L’heure de vérité, pour Di Rupo, et tous les autres
VERONIQUE LAMQUIN
lundi 04 juillet 2011, 08:58
VERONIQUE LAMQUIN
lundi 04 juillet 2011, 08:58
Plus d’un an après les élections, la Belgique aborde, enfin, l’épreuve de vérité. Ce lundi, le formateur déposera entre les mains du Roi, des présidents de parti, de la presse et des citoyens, sa note. En plus de cent pages, Elio Di Rupo y expose sa vision de la sixième réforme de l’Etat, ses propositions d’assainissement durable des finances publiques, son projet pour notre société.
Ce sera d’abord l’heure de vérité pour le président du PS. Soit il présente un texte qui est à l’évidence trop francophone, trop socialiste. Démonstration aura alors été faite que les francophones n’ont toujours pas mesuré le prix à payer pour préserver encore un peu de Belgique ; que le président du PS n’a pas l’étoffe d’un Premier ministre.
Soit Elio Di Rupo fait preuve de courage et propose un pacte communautaire ambitieux, qui dessine une Belgique totalement remodelée mais viable, et des réformes socioéconomiques majeures, qui bousculent les tabous de la gauche et de la droite. On fait le pari que c’est bien cela que dévoilera le formateur. Parce que c’est le seul moyen d’éviter à notre pays la scission ou la catastrophe économique.

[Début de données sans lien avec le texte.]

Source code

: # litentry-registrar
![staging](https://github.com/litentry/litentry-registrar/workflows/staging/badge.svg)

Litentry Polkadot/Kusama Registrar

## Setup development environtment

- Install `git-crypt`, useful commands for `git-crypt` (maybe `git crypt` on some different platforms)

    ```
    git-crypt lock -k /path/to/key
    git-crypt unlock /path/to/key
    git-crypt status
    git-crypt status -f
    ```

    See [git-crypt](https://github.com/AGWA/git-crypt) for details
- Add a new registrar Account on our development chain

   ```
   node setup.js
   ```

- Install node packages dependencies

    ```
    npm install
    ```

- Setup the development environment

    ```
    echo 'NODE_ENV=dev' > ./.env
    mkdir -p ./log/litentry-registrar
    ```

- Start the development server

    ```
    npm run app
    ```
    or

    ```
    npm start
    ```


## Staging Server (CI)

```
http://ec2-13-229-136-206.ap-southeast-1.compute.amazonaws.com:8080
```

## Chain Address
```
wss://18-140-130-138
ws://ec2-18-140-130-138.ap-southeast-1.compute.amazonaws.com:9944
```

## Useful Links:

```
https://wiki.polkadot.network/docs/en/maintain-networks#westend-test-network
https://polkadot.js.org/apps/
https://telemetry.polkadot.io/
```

Mais c’est alors qu’on entrera dans l’épreuve de vérité. Car un projet équilibré sur les plans socioéconomique et communautaire fera mal à tout le monde. Si la note est audacieuse, chaque parti y trouvera des arguments de vente électoraux, mais aussi des sujets qui lui sont tabous. C’est le prix à payer pour la Belgique. Il ne sera en effet pas possible de signer un pacte communautaire, pour dix ans au moins, qui satisfasse pleinement la N-VA et le CDH. Pas plus qu’il ne sera possible d’assainir les finances publiques sans faire mal au PS et au MR. C’est tout le sens du légendaire compromis à la belge, de notre art subtil des coalitions. De tout temps, cela réclame du courage politique. Mais il en faut davantage encore quand on est à la veille d’une cure d’austérité et d’une rénovation en profondeur de l’architecture institutionnelle.
Ce lundi, on sera fixé sur le courage politique du formateur. Dans les prochains jours, on devrait voir clair dans le jeu des partis. Sont-ils animés d’une volonté de conclure un accord ou visent-ils les élections, voire la scission du pays ? Les masques devraient enfin tomber.